As I said earlier, understanding the problem is the key aspect of troubleshooting. Without knowing the actual problem, we will be just roaming around here and there with no result. Suppose we are running a script and it results in an error message. Here, that error message which the script gave is not the problem and we should not be chasing that. But find out what caused the script to give error message. The next section covers some tools which would help you here.

2.1 grep

Data we have:

  1. A script
  2. An error message we get when running the script

Now our first job is to find out why the script resulted in error. 'grep' is a very good command to start with. So we do:

$ grep 'Error Message' scriptname

If we have a result, then our job is fairly simple - just go through the script, find what condition is failing and fix it. But, practically in most cases, this kind of a grep wont give any result - which means, the error message is not directly from the script. This is the importance of knowing the problem. Suppose the error message was something like 'username not found', but on checking shows that the username do exist. There, a non existent username is not our 'problem', its something else which we are yet to find out.

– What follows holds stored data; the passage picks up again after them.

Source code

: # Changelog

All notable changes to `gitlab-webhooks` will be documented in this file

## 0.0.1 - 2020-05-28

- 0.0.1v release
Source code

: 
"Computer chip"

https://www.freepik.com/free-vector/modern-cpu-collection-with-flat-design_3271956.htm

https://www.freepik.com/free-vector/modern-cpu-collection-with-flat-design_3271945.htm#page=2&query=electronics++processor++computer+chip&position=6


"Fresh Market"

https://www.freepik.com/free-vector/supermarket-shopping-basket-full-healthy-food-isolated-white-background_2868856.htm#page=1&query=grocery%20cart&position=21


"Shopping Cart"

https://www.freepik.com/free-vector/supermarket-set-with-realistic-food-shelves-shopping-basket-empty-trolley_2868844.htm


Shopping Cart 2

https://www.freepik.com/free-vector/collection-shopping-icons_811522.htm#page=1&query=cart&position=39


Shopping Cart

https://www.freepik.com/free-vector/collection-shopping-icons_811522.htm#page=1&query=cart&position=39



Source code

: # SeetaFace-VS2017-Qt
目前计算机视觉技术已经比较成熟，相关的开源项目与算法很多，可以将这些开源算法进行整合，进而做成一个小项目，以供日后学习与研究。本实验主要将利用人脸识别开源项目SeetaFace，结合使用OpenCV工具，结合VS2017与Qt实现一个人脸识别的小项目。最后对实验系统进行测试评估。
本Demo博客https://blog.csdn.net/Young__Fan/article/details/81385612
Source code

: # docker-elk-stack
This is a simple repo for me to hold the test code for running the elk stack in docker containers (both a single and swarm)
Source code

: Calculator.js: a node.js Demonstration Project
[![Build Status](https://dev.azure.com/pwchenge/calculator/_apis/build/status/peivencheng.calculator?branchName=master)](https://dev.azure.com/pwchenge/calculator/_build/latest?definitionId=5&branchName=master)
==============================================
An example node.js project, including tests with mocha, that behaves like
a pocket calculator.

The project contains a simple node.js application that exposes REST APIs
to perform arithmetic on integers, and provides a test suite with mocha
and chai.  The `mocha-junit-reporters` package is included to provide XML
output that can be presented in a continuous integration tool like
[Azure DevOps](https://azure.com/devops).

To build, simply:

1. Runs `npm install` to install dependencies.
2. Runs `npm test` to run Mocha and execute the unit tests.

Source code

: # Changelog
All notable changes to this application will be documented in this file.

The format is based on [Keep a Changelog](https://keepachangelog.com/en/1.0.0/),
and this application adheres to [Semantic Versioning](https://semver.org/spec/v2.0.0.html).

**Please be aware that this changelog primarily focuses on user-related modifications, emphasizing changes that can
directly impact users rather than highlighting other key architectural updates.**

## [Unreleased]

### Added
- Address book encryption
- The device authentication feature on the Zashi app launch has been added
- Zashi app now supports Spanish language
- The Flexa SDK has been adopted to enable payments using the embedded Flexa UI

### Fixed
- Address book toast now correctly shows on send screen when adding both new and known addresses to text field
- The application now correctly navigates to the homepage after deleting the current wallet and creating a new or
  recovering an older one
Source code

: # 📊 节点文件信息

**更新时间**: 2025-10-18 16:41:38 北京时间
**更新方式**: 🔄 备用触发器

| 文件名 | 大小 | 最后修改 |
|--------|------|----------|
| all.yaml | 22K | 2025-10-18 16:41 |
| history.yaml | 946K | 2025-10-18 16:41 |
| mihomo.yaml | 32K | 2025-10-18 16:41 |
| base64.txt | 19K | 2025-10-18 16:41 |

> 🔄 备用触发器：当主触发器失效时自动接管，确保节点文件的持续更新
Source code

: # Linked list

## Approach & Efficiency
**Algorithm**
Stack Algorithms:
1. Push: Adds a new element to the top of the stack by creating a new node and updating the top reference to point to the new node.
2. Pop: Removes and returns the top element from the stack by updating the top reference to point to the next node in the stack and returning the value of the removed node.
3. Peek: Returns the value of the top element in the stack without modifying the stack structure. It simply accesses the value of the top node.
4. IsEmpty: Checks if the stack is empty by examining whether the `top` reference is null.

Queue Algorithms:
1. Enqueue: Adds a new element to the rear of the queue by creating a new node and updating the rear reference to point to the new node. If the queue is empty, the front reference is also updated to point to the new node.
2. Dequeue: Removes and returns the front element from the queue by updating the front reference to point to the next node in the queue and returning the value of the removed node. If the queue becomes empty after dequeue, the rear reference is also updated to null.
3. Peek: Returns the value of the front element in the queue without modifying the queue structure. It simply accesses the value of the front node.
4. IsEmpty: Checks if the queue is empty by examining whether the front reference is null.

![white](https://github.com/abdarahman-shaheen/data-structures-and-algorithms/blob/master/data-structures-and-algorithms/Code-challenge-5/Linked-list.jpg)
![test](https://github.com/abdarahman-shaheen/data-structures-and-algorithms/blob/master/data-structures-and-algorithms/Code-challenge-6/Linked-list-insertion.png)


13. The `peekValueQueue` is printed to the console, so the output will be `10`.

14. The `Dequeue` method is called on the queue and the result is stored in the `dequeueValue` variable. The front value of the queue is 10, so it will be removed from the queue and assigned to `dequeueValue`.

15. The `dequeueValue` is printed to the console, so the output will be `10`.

Now we have the second case, grep didn't give any output. Then we know that the script is calling some other script or binary which may be giving the error. If its a small script, pointing out the location is easier. But if we have large script with lot of branches throughout, we have to introduce check points (put some print lines here and there and find the exact location which gives the error).

After pin pointing the portion of the script giving the error, if its from another script inside the original, we follow the same steps as before. In the case of binary, to make sure it is the same thing giving the error, we proceed with a second beautiful command - 'strings'.

$ strings binary_name | grep 'Error Message'

strings(1) print the strings of printable characters in files.

Example: Suppose if our error message was 'user joe does not exist' and the program being /bin/su. At times, we will have to take only necessary part of the Error Message removing variable part. So in the above case, we remove 'joe' and take 'does not exist' only.

$ strings /bin/su | grep 'does not exist'

user %s does not exist


Now we confirm that the error message is given by the binary we guessed. To proceed from here, we need to know how to use a bit of powerful tools.

3 Using the right tools

We move on to a few more complex, but very helpful commands. Out of this, strace is the one I prefer very much and have helped me a lot. In my opinion, every sysadmin should know how to use strace.

3.1 Using strace to debug a binary

Running a program under strace

strace is used to trace system calls and signals. With a bit of practice, strace can be used effectively to find what is going wrong and where.

Sample output of strace command. I am pasting the relevant portion only.

Usage: strace command arguments

$ strace less /etc/shadow (This is just an example to show how the output would be like)

wait4(6711, [WIFEXITED(s) && WEXITSTATUS(s) == 127], 0, NULL) = 6711

stat64("/etc/shadow", {st_mode=S_IFREG|0400, st_size=1388, ...}) = 0

stat64("/etc/shadow", {st_mode=S_IFREG|0400, st_size=1388, ...}) = 0

open("/etc/shadow", O_RDONLY|O_LARGEFILE) = -1 EACCES (Permission denied)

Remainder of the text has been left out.